Recently, my partner and I just bought our first house 🏠, a landed property in Johor Bahru!


I still vividly remembered when I first entered the sales gallery without knowing anything. The only question that I was interested was the unit price HAHA. And I didn’t even know whether the price was considered low or high if compared to the market 😂 I was so lost but still wanted to put up an act that I knew everything about property in front of the salesperson LOLOL.


To avoid you guys making the same mistakes, I decided to list down questions that I would enquire when dealing with agent or sales representative from developer. The list below is just for your reference since everyone has different preferences and priorities.


However, there is one SUPER important thing you should know before your house hunting journey. You should determine your budget to avoid overspending!


How to calculate your affordability?


Purchaser’s ability to pay is an important criterion to look at when budgeting your finance for property purchase. One of the rules I referred to is the 3-3-5 rule, by property blogger Property Soul.


Yes, you need to fulfill all the 3-3-5 criteria below!

· You should have 30% of your capital ready before your property purchase

· Your monthly repayment should not exceed 1/3 of your monthly income

· Property price should not exceed your annual income by 5x


For example, if your annual income is RM72,000, the maximum house price you can afford is RM360,000. Next, you have to save at least RM108,000 before buying the house and your maximum monthly repayment is RM2,000. For couples, you may add up both annual incomes and compute accordingly.


Personally, I think that the rule is restricted and conservative. However, it serves as a guideline to work out our budget so we can make more savvy financial decision.


Other than above, below is how I work out my housing budget by tracking how much I earn, spending in a month and savings for future use.


1. My income

- Always take into consideration on income fluctuation if your income is not fixed or commission-based


2. My expenses

- Other than daily expenses such as groceries, food and transport, also to consider large upcoming expenses such as renovation, wedding and travel expenses (I normally allocate these large expenses into my sinking fund)

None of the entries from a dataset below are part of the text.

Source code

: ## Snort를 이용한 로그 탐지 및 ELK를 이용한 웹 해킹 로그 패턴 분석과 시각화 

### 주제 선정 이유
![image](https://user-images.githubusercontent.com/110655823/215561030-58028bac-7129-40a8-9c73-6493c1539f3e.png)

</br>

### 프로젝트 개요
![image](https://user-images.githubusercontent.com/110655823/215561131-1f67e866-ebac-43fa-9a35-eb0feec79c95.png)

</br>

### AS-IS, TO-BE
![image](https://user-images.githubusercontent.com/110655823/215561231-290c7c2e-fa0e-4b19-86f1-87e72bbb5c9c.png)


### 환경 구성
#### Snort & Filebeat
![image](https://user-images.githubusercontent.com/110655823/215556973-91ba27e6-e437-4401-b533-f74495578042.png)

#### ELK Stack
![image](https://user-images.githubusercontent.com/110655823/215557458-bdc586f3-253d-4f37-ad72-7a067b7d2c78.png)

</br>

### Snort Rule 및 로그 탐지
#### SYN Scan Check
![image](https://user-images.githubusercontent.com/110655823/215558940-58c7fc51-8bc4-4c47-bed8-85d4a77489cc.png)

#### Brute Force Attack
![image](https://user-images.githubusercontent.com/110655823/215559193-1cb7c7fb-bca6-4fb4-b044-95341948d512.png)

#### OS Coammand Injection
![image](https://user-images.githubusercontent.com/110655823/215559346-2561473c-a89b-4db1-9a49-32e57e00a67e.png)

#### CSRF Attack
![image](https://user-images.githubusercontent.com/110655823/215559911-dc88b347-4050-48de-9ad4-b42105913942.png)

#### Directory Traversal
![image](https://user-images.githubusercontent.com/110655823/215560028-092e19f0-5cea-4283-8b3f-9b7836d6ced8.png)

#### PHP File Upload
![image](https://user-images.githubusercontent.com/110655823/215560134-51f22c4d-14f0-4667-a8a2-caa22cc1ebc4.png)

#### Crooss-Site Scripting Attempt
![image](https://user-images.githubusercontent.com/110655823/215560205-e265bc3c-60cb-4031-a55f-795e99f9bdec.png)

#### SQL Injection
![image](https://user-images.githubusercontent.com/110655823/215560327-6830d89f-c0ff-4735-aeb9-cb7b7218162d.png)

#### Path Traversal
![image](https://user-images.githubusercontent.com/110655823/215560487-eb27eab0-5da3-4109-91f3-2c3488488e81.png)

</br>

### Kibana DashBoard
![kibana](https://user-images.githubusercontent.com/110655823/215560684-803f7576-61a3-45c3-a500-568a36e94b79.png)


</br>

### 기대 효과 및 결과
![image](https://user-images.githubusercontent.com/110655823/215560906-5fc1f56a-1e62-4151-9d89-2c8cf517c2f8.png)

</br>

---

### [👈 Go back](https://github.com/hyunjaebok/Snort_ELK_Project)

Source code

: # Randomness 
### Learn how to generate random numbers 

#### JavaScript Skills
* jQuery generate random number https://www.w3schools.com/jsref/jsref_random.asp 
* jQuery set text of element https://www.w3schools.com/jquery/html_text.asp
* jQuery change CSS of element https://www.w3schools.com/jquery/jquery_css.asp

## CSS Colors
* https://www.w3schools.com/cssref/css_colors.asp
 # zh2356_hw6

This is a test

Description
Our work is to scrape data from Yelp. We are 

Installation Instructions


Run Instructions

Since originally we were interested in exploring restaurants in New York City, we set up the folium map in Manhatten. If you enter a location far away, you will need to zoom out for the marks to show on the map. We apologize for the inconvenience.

- Include additional expenses for owning a house, i.e. monthly loan instalments, utility bills, quit rent and assessment etc.


3. My savings

- Savings for 6-month emergency funds (include daily expense and monthly instalments)

- Savings for retirements


After cautious planning, I was shocked that I might not have spare money for stock investment for 2 years due to savings allocated for sinking fund - renovation cost. Therefore, it is important to understand that if more money is spent on your home, the less money you will have for investments.


Property research


Property type and size


Are you looking for a terrace house, semi-detached or bungalow? Do you prefer to buy a brand-new unit before completion or a resale unit that is older but cheaper?


Other than deciding on property type, you should also consider the property size. Normally there are various sizes such as 20’ x 70’, 22’ x 70’ or 40’ x 80’ etc. Initially, I have no idea on how to visualize or differentiate these property sizes. With MCO, it gets even more difficult to visit a physical showhouse.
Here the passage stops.